10 - Meg Hunt, Grey’s Anatomy 14

Quello di Abigail Spencer è stato uno dei personaggi della stagione 14 di Grey’s Anatomy più attesi del pubblico. L’attrice, infatti, ha interpretato per 5 episodi del medical drama Meg Hunt la sorella di Owen. La Hunt, come suo fratello, è un medico militare che durante il trasferimento di una paziente arrivata nel suo ospedale da campo in Iraq è scomparsa per anni tanto da essere creduta morta da tutti i suoi cari.

Abigail Spencer in Grey's AnatomyHDABC

Meg è stata ritrovata dopo un decennio da quello che abbiamo scoperto essere stato un vero e proprio rapimento e, nonostante il lungo periodo trascorso nelle mani degli iraqeni, la dottoressa ha avuto la forza di sopravvivere alla detenzione, grazie anche al rapporto instaurato con il piccolo Farouk che ha cresciuto come fosse suo figlio.
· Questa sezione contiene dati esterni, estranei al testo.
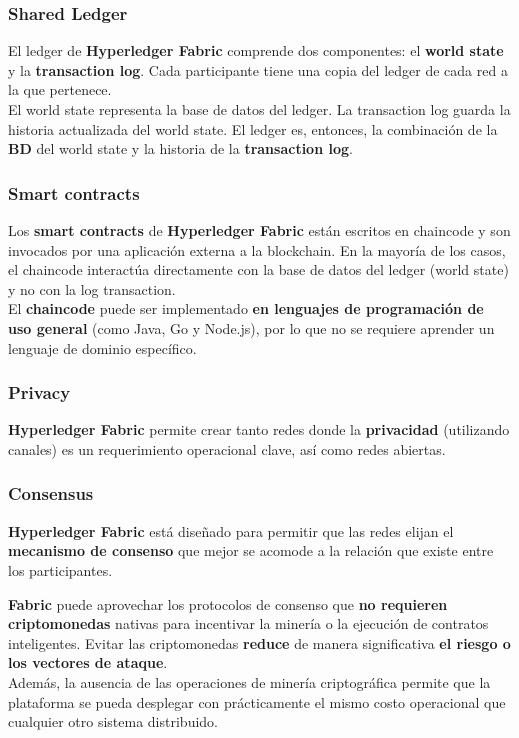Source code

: \documentclass{beamer}
\begin{document}
	\begin{frame}
		\frametitle{Shared Ledger}
		El ledger de \textbf{Hyperledger Fabric} comprende dos componentes: el \textbf{world state} y la \textbf{transaction log}. Cada participante tiene una copia del ledger de cada red a la que pertenece.\\
		\vspace{4mm}
		El world state representa la base de datos del ledger. La transaction log guarda la historia actualizada del world state. El ledger es, entonces, la combinación de la \textbf{BD} del world state y la historia de la \textbf{transaction log}.
	\end{frame}
	
	\begin{frame}
		\frametitle{Smart contracts}
		Los \textbf{smart contracts} de \textbf{Hyperledger Fabric} están escritos en chaincode y son invocados por una aplicación externa a la blockchain. En la mayoría de los casos, el chaincode interactúa directamente con la base de datos del ledger (world state) y no con la log transaction.\\
		\vspace{4mm}
		El \textbf{chaincode} puede ser implementado \textbf{en lenguajes de programación de uso general} (como Java, Go y Node.js), por lo que no se requiere aprender un lenguaje de dominio específico.\\
	\end{frame}

	\begin{frame}
		\frametitle{Privacy}
		\textbf{Hyperledger Fabric} permite crear tanto redes donde la \textbf{privacidad} (utilizando canales) es un requerimiento operacional clave, así como redes abiertas.
	\end{frame}
	
	\begin{frame}
		\frametitle{Consensus}
		\textbf{Hyperledger Fabric} está diseñado para permitir que las redes elijan el \textbf{mecanismo de consenso} que mejor se acomode a la relación que existe entre los participantes.
	\end{frame}
		
	\begin{frame}
		\textbf{Fabric} puede aprovechar los protocolos de consenso que \textbf{no requieren criptomonedas} nativas para incentivar la minería o la ejecución de contratos inteligentes. Evitar las criptomonedas \textbf{reduce} de manera significativa \textbf{el riesgo o los vectores de ataque}.\\
		\vspace{4mm}
		Además, la ausencia de las operaciones de minería criptográfica permite que la plataforma se pueda desplegar con prácticamente el mismo costo operacional que cualquier otro sistema distribuido. 
	\end{frame}
\end{document}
Fin dalle prime immagini in cui ci è stata presentata è stato chiaro che la Hunt è una donna d’acciaio dotata di una grande (auto)ironia, di una tempra invidiabile che ha dimostrato durante tutta la sua degenza a Seattle in cui ha subito diversi interventi a causa di una brutta ferita all’addome mai rimarginata ma anche nel “suo” gran finale nel quale ha deciso di allontanarsi nuovamente dalla sua famiglia e da Owen per iniziare una nuova vita a Miami con Farouk e con l’imperfetto Nathan.

9 - Kate Pearson, This is Us 2

Kate Pearson (Chrissy Metz) è il personaggio di This is Us che ha avuto l’evoluzione più completa in questa prima stagione e mezzo del family drama NBC. Mentre i fratelli Randall e Kevin, infatti, tentano ancora di combattere con gli scheletri del proprio passato rimanendo sempre e comunque fin troppo fedeli a se stessi, Kate è stata in grado di fare pace con la morte di suo padre, con il complesso rapporto che ha sempre avuto con la madre e con la propria fisicità.

Chrissy Metz in This is UsHDNBC

Nell’episodio dal titolo Numero Due dello show, che ha segnato il culmine dell’evoluzione della “Big Three”, abbiamo visto Kate affrontare con grande maturità la perdita del suo bambino, che non è stata vissuta dalla donna come la fine di un sogno bensì come l’inizio di un nuovo e più maturo rapporto con Toby e con Rebecca. Come l’input decisivo per andare oltre e iniziare a costruire una nuova famiglia e un nuovo futuro.

8 - Mary Agnes, Godless

Il 22 novembre scorso è stata diramata su Netflix Godless, serie TV western ambientata a LaBelle cittadina americana in cui ormai vivono solo donne in quanto un grave incidente in miniera ha ucciso la maggior parte degli uomini.

Merritt Wever in GodlessHDNetflix

Ideata da Steven Soderbergh e Scott Frank, in Godless spicca tra le protagoniste il personaggio di Mary Agnes (Merritt Wever), sorella dello sceriffo Bill McNue, che spesso e volentieri si ritrova a far le veci del problematico fratello e a proteggere la città. Lei, più di ogni altra eroina del west che la serie ci ha presentato, ha reagito con forza e determinazione alla morte di suo marito e rappresenta nelle sue caratteristiche - compresa l’omosessualità - i valori fondamentali di questo show che celebra sia l’emancipazione femminile che l’uguaglianza.

7 - Claire, Outlander

La terza stagione di Outlander non è certo stata avara di emozioni e il personaggio di Claire (Caitriona Balfe), in particolare, ha mostrato tutta la sua indole “girl power”, specialmente nella prima metà della serie in cui - nella Boston del 1948 - decide di far funzionare la sua vita e il suo matrimonio con Frank scegliendo (anche) di puntare su se stessa iscrivendosi all’università di medicina come unica donna di tutto il corso e diventando poi negli anni uno stimato chirurgo.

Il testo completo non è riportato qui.